Figure 1.19:Superposition de la structure RMN de la mTSPO de souris en complexe avec le PK 11195 sans et avec le polymorphisme A147T (en gris ; code PDB 2N02). Pour chacune des structures, les résidus impliqués dans le domaine CRAC sont représentés . Le PK11195 est représenté en magenta. Le résidu en position 147 est représenté en vert.

28. En génétique, le polymorsphisme à un seul nucléotide correspond à une variation d’une seule paire de bases du génome, entre individus d’une même espèce.

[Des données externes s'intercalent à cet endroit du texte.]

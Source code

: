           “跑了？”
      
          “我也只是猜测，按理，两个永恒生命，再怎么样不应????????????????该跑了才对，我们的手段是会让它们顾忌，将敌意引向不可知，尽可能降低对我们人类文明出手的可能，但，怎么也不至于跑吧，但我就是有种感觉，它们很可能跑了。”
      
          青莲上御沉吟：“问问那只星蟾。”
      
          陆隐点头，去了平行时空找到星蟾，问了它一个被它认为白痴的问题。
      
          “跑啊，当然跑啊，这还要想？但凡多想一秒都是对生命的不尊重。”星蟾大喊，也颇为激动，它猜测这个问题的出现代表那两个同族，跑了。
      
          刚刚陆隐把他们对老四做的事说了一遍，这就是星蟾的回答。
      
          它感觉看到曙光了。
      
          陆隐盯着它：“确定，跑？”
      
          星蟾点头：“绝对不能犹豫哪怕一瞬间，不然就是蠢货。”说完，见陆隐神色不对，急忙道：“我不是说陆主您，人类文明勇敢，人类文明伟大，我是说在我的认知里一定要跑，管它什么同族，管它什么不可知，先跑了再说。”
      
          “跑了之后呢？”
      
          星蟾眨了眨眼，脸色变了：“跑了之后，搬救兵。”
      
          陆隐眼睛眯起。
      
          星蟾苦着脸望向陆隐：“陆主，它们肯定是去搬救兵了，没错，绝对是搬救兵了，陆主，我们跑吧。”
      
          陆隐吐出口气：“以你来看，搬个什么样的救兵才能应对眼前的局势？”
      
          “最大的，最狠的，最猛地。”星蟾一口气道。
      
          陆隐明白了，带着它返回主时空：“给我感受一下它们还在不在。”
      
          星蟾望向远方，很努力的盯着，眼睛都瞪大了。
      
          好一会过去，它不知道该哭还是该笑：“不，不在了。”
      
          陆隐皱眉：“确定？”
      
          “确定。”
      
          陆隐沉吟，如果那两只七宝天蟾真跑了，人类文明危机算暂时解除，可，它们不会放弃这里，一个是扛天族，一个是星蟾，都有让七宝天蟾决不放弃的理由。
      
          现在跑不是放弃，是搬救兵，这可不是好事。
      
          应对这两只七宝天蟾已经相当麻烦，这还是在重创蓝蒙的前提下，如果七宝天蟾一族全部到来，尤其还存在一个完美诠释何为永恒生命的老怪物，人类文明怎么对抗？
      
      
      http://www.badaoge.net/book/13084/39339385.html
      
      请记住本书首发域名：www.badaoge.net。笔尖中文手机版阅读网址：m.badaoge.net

La question se pose alors : comment une mutation qui est loin du domaine de liaison du PK11195, peut-elle modifier la liaison/le transport du cholestérol ? Dans le but de répondre à cette question, un an après la résolution du complexe mTSPO/PK11195 en DPC, la même équipe a déterminé la structure d’un mutant mTSPO présentant ce polymorphosmime A147T [Jaremko et al.,2015b]. Encore une fois cette structure a été résolue en DPC et en présence du ligand (R)-PK11195. En effet, leur mutant A147T lie le (R)-PK11195 avec une affinité similaire à la protéine sauvage. Leur structure montre que la substitution A147T résulte seulement en un changement conformationnelle local autour du site de mutation. Mais la mutation n’influence pas l’intégrité du domaine CRAC. Cette structure n’a donc pas permis de savoir pourquoi ce polymorphisme diminue l’affinité de certains ligands, mais pas du (R)-PK11195. Elle n’a pas non plus permis de déterminer quel est son lien avec la diminution de la production de pregnénolone probablement due à une diminution du transport du cholestérol.

À ce jour, il n’y pas de structure de la TSPO avec et sans cholestérol et c’est probablement ce qui manque pour pouvoir lever le voile sur la fonction qui lie la TSPO au cholestérol. Cela ne pourra se faire en détergent puisque la protéine ne lie pas le cholestérol dans ces conditions. L’étude de la TSPO2, une isoforme de la TSPO découverte chez les mammifères et les oiseaux, pourrait contribuer à mieux comprendre la protéine. En effet, cette protéine possède la capacité de liaison du cholestérol mais présente une très faible affinité pour le PK11195 pourtant le ligand le plus affin de la TSPO mitochondriale.